More importantly, I try to follow the rules of civilization as I understand them. Therefore, in an intersection that doesn’t have a traffic signal or “Stop” sign, I’ll stop if I see that someone with mobility issues is crossing. And on narrow or busy streets I pull aside for ambulances and fire trucks.

Oh, and I try not to park anywhere where it might impede the kinds of people for whom I stop.

I mention my habits, not because I want you to think I’m a wonderful person, but to make a point about some of the behaviors for which I, and other cyclists, are unfairly blamed.

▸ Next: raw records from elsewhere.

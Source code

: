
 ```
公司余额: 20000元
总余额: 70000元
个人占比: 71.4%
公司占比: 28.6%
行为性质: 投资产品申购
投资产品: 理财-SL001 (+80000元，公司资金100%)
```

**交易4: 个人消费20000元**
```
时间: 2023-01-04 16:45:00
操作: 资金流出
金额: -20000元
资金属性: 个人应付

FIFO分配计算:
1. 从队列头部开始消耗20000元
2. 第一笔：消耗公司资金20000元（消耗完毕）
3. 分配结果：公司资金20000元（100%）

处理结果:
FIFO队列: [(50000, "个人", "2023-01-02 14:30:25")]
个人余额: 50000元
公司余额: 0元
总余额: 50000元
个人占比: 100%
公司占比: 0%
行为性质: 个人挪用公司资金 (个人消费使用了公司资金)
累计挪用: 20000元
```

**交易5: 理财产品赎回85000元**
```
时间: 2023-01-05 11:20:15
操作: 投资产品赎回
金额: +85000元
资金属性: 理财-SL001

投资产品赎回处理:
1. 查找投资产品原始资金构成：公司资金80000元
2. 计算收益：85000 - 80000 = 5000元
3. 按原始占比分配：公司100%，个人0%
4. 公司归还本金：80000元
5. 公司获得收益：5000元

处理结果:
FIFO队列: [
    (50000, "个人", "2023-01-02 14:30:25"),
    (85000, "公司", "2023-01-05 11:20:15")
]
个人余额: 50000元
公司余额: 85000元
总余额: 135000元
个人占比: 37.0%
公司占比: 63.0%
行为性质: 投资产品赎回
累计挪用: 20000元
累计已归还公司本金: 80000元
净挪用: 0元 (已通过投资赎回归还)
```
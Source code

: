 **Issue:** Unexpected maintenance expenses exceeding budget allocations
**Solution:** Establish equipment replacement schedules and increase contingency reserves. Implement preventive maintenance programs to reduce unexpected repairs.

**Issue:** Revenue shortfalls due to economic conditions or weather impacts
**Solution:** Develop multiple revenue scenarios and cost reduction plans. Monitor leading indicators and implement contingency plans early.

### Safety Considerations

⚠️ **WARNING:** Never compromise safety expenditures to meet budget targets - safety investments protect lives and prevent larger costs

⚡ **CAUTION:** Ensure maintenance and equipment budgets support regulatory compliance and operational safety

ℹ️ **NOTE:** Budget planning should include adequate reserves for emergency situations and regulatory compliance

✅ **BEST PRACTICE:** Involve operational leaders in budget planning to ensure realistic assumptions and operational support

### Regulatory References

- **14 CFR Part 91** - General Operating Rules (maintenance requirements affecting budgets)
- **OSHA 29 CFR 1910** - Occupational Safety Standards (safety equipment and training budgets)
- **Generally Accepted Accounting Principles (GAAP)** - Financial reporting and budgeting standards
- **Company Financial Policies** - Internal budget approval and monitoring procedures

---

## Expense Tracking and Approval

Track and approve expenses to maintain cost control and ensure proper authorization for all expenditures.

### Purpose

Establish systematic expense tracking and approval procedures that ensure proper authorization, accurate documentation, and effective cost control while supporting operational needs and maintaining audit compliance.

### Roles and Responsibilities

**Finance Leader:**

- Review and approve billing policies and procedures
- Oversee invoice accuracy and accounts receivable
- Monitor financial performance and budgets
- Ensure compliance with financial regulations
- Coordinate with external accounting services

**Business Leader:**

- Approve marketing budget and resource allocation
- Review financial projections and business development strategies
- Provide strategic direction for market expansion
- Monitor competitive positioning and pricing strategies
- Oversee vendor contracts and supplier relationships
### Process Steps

A while back, a driver made a point of pulling into an intersection I was crossing—when she had a red light and I had the green.  She rolled down her window and screamed at me—not for anything I did, but to complain that “you bike riders” leave bikes on the sidewalk.

Fortunately, there was no other traffic in that intersection, so I could take a moment to “school’ her.  “Really? I don’t know any cyclists who do that.”

“I see those day-glo green bikes on the sidewalk by my house,” she lamented.

Then I realized she was talking about eBikes, probably from Lime.  Apparently, they and other dockless eBike share systems allow users to leave the bikes anywhere as long as the bikes aren’t obstructing pavements.

Now, I don’t want to tar all eBike share users with a broad brush. (It’s a good thing I didn’t make a New Year’s resolution not to use clichés!) But in my admittedly-unscientific observations, just about every bike I see abandoned on a sidewalk is an eBike from a share system.  The abandoned bicycles I see are almost always locked to parking meters, lamp posts, fences or other immobile structures.




An eBike lying on the sidewalk is an annoyance or, at worst an inconvenience, for somebody like me. On the other hand, it’s an obstacle, or even a danger, for a person with mobility issues.




That is something Lucy Edwards wants eBike share users to understand. The blind content creator navigates London with her guide dog Miss Molly—that is, when the sidewalks are clear. But if someone has left an eBike on its side, “I don’t know how to get past” if “I don’t have someone with me.”

So…if you use a dockless eBike (or, for that matter, regular bike), please leave it out of the way of someone I (and, I hope, you) would stop for in an intersection.